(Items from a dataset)
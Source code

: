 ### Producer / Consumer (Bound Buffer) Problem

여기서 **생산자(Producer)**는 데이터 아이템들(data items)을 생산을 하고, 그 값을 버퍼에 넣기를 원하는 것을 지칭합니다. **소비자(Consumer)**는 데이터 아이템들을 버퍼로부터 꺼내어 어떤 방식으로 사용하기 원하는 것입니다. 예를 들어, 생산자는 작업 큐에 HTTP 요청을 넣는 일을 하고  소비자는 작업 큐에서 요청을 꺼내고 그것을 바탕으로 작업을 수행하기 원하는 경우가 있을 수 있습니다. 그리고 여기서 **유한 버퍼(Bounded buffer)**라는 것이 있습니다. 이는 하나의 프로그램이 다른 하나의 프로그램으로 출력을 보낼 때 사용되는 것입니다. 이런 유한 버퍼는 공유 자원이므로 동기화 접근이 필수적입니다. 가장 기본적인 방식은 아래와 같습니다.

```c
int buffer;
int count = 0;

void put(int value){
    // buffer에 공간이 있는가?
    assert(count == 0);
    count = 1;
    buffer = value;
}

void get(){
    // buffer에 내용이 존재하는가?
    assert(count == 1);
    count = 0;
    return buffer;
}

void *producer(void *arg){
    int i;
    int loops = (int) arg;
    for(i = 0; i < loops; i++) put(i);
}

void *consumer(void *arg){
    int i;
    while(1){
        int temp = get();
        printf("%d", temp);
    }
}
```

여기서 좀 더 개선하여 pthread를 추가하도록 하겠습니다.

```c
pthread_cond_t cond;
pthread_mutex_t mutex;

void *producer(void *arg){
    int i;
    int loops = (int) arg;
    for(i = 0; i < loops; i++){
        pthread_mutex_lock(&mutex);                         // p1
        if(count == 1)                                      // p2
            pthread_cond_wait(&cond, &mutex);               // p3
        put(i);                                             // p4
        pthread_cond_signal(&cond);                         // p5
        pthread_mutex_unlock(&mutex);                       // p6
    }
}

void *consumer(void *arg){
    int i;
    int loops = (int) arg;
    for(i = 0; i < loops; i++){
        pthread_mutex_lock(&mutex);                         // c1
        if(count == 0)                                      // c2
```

• **DIRECTIONS**
Check each line above for the word "cond" and copy every line that has it.

• **EXERCISE RESULT**
pthread_cond_t cond;
            pthread_cond_wait(&cond, &mutex);               // p3
        pthread_cond_signal(&cond);                         // p5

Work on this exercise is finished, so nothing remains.